I believe I would restore it.

Jed


----------



## Ernest (May 21, 2004)

Other than sentimental value, the weapon itself was produced in large numbers and there are still a ton of them available. Last one I bought in the mid '90's was $125.00, and the one I shot since age 17 or so (til a couple years back) I paid less than $100 for it. 

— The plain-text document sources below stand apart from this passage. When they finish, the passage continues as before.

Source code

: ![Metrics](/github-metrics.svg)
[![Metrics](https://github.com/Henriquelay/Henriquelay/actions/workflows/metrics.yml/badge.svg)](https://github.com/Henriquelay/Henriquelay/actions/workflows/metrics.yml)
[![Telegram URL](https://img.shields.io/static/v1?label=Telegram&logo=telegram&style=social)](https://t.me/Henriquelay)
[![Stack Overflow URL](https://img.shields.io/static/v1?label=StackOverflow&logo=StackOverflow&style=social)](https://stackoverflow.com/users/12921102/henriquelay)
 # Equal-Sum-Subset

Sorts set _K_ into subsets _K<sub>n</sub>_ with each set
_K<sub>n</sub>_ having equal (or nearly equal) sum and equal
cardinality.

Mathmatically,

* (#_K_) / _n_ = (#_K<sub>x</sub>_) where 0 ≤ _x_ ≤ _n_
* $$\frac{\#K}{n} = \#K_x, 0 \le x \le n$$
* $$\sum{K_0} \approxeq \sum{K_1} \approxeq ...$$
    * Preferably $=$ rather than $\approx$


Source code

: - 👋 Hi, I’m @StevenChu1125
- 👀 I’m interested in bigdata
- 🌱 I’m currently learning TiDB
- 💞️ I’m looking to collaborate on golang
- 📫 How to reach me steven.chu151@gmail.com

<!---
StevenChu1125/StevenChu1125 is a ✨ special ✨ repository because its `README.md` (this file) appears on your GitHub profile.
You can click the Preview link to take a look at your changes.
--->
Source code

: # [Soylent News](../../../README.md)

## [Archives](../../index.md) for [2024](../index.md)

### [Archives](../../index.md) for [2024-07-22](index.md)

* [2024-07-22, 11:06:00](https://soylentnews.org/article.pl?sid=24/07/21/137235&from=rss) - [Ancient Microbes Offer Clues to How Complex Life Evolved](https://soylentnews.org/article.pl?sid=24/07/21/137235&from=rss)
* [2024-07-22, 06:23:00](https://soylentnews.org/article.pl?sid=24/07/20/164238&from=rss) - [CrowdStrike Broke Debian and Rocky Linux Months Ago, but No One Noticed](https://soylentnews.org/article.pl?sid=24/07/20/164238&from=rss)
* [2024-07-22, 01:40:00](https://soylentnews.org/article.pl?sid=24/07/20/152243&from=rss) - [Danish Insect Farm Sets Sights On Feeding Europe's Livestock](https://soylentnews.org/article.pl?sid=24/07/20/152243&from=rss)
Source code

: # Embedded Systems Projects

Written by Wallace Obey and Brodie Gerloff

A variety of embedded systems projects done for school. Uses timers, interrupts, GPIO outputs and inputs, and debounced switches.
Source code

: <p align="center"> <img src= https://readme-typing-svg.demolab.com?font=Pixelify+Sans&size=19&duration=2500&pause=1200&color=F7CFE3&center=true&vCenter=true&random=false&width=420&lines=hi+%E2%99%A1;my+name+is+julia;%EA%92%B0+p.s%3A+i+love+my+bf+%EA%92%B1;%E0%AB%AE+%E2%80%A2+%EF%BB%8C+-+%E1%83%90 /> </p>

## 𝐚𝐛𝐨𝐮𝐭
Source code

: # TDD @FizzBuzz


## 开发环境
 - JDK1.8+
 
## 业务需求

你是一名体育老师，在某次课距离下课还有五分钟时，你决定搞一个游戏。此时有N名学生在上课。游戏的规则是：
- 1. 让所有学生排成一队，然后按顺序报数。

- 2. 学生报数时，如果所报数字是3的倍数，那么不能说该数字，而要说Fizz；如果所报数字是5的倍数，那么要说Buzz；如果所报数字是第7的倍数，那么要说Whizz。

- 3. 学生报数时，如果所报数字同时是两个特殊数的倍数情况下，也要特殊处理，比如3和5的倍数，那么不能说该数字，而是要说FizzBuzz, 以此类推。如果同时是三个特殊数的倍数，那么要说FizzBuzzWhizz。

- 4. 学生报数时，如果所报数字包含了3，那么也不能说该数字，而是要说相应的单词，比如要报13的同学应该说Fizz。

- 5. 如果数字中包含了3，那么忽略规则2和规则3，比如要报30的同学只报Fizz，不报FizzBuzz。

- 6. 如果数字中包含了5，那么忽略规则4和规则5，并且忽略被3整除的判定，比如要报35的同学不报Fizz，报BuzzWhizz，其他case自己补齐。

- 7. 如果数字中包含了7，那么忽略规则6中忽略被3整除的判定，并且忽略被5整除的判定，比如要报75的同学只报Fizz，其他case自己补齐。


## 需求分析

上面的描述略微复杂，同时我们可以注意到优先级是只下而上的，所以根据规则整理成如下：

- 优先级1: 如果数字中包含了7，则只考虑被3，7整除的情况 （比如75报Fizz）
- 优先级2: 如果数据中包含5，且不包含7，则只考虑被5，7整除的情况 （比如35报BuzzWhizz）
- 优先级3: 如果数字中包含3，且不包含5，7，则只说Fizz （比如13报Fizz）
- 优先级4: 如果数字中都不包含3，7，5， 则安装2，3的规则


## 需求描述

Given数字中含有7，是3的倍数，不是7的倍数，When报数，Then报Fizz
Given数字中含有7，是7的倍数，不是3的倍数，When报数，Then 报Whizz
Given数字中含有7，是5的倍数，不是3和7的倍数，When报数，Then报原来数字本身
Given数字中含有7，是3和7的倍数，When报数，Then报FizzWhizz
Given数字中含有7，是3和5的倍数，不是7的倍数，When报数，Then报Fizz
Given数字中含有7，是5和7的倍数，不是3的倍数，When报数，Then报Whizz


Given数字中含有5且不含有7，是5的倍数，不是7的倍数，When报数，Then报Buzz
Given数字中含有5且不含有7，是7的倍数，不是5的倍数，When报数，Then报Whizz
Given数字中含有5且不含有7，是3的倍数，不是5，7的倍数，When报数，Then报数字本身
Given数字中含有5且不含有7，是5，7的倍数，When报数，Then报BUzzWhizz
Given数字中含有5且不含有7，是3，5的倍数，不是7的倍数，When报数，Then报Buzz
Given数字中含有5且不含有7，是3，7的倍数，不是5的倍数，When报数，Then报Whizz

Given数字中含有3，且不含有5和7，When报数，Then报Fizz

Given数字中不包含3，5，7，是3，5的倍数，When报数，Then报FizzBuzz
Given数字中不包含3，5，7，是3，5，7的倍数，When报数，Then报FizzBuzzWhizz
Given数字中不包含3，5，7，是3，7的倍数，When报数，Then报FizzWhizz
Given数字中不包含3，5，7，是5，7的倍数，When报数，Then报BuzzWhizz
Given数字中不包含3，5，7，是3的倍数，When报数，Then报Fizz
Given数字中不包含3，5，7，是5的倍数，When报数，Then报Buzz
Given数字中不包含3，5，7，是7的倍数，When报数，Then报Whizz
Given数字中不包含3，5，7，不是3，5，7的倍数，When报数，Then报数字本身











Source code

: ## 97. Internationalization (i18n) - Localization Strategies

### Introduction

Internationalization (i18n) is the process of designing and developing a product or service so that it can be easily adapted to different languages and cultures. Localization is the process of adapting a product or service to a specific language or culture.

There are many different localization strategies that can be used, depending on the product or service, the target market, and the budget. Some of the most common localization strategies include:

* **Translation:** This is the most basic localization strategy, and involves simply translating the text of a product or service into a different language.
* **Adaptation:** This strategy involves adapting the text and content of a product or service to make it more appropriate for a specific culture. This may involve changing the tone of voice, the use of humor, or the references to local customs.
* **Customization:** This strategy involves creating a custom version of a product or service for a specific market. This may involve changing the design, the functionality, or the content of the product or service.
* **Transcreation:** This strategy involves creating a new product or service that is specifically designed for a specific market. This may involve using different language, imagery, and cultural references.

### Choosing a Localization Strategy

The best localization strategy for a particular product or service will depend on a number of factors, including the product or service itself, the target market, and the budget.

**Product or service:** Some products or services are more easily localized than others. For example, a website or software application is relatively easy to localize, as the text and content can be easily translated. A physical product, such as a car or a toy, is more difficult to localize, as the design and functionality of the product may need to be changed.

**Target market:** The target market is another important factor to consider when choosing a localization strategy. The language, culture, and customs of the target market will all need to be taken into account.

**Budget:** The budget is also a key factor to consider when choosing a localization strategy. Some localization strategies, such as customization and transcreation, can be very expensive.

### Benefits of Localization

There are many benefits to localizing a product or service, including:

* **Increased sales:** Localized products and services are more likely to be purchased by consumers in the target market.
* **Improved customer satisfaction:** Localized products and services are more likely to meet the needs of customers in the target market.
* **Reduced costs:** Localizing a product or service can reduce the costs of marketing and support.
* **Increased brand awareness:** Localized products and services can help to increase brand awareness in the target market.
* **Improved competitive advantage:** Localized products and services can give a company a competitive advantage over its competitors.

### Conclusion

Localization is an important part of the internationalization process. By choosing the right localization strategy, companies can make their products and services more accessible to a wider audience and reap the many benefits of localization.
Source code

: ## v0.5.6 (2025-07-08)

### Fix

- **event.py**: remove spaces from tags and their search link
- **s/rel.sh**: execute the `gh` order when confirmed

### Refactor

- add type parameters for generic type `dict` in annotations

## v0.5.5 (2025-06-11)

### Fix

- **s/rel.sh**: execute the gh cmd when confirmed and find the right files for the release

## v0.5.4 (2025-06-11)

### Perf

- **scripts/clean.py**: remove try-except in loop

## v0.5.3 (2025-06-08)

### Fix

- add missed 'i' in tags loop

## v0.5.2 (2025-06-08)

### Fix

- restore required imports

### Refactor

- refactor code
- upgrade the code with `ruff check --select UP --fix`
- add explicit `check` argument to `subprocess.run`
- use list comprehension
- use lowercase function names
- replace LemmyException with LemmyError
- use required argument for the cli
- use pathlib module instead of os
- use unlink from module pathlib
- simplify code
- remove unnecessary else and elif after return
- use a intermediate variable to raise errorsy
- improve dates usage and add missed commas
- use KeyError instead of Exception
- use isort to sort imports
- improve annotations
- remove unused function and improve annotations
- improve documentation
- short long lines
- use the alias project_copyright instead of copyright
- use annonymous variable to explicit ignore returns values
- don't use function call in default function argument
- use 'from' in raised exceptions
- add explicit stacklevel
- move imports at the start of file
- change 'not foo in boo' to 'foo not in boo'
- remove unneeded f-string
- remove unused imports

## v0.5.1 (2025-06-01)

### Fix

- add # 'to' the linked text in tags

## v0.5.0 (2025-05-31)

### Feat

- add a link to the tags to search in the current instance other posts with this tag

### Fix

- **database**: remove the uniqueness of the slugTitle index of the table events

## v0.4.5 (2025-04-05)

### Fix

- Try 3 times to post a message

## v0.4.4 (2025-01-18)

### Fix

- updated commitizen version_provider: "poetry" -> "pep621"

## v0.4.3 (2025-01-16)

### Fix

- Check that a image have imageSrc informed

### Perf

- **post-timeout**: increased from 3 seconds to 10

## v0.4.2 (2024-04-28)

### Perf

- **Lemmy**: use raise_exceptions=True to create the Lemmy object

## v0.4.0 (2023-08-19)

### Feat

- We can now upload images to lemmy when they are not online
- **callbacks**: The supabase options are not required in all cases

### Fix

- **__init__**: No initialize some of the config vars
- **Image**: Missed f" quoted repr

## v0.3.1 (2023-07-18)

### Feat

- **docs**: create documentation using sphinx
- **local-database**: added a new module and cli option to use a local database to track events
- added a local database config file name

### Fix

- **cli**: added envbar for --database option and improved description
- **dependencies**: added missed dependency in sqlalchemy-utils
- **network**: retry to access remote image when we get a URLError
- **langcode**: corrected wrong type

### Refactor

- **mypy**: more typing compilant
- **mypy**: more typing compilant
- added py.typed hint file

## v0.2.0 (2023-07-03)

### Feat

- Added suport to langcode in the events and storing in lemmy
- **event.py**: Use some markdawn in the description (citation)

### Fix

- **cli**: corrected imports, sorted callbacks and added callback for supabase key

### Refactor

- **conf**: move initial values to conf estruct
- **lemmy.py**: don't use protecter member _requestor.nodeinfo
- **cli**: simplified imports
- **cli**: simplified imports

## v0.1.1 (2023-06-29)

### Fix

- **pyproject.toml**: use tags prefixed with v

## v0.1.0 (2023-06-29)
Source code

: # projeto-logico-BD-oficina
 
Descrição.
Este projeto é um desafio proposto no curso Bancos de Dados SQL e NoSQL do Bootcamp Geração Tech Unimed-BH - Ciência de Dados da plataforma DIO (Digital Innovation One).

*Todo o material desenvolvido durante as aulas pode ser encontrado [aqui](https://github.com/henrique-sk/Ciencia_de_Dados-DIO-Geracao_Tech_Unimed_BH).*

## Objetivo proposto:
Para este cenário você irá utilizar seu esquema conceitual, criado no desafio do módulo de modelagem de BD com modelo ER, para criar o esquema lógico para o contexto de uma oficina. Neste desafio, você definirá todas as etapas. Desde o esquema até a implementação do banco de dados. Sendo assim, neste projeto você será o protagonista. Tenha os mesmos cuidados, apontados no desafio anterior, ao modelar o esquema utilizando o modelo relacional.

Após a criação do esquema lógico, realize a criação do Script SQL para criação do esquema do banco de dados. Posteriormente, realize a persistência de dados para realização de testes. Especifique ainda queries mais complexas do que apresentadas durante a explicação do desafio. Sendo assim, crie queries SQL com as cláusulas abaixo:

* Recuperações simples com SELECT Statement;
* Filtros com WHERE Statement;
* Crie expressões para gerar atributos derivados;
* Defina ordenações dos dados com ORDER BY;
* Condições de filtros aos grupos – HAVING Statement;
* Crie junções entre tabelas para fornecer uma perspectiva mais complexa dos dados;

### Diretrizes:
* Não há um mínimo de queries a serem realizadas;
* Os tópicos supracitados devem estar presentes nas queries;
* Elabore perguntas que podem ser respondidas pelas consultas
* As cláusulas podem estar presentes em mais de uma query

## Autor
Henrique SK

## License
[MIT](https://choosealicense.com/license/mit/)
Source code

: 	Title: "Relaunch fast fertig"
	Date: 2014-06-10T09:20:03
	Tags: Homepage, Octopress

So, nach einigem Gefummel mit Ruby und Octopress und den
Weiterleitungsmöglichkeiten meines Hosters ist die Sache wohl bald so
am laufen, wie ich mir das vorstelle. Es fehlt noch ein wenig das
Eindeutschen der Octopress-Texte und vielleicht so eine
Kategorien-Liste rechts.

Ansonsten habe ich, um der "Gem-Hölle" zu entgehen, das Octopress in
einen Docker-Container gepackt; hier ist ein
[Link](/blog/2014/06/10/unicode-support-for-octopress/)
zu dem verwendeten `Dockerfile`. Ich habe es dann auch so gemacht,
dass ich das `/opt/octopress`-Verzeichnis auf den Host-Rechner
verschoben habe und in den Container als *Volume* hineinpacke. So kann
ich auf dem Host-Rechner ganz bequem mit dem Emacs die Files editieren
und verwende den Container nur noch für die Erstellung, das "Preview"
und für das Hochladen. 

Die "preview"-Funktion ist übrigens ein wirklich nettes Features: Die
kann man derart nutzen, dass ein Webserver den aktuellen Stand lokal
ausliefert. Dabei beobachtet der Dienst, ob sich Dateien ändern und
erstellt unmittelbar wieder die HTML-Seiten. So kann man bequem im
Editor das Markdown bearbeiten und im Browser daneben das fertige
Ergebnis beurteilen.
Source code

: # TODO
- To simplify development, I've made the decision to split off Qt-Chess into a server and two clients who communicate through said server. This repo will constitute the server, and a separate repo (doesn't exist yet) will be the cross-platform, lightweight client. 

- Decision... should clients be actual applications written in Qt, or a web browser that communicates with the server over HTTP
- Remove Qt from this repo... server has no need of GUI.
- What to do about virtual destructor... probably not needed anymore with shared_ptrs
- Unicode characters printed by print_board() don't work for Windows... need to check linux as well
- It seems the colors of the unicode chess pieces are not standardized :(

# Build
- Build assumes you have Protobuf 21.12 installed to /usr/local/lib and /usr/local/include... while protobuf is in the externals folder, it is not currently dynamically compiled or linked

Park or blue the rusting parts and keep shooting. Watch the recoil springs though. They get weak over time.


----------



## Levelwind (Apr 15, 2005)

They're a workhorse, and, like Ernest said, not worth a lot of money. Personally, I'd have it reblued. Refinishing does lower the value on some guns but it depends on what condition they're in to begin with. I don't think you would hurt the modest value of that gun, and anyway, you want to keep it and shoot it. As far as worn parts, don't borrow trouble. If it shoots good, just shoot it. Those old guns will still be shooting good when they pat us in the face with a shovel.


----------



## Hardhead1012 (Apr 2, 2008)

put it up and don't shoot it.....lol


----------



## steverino (Mar 8, 2006)

*levelwind*

You have such a way with words!!! they comfort us and make us want to look forward to the future!!!


----------



## Trouthunter (Dec 18, 1998)

Have it restored and enjoy it. Why not? You're not going to sell it or at least I hope you wouldn't sell it.

TH


----------



## steverino (Mar 8, 2006)

*shotgun*

As previously stated by several others, since it has sentimental value to you, you would/should not sell or part with it. I would do the work required to maintain/preserve it so that you can pass it down to your son. No more, no less.


----------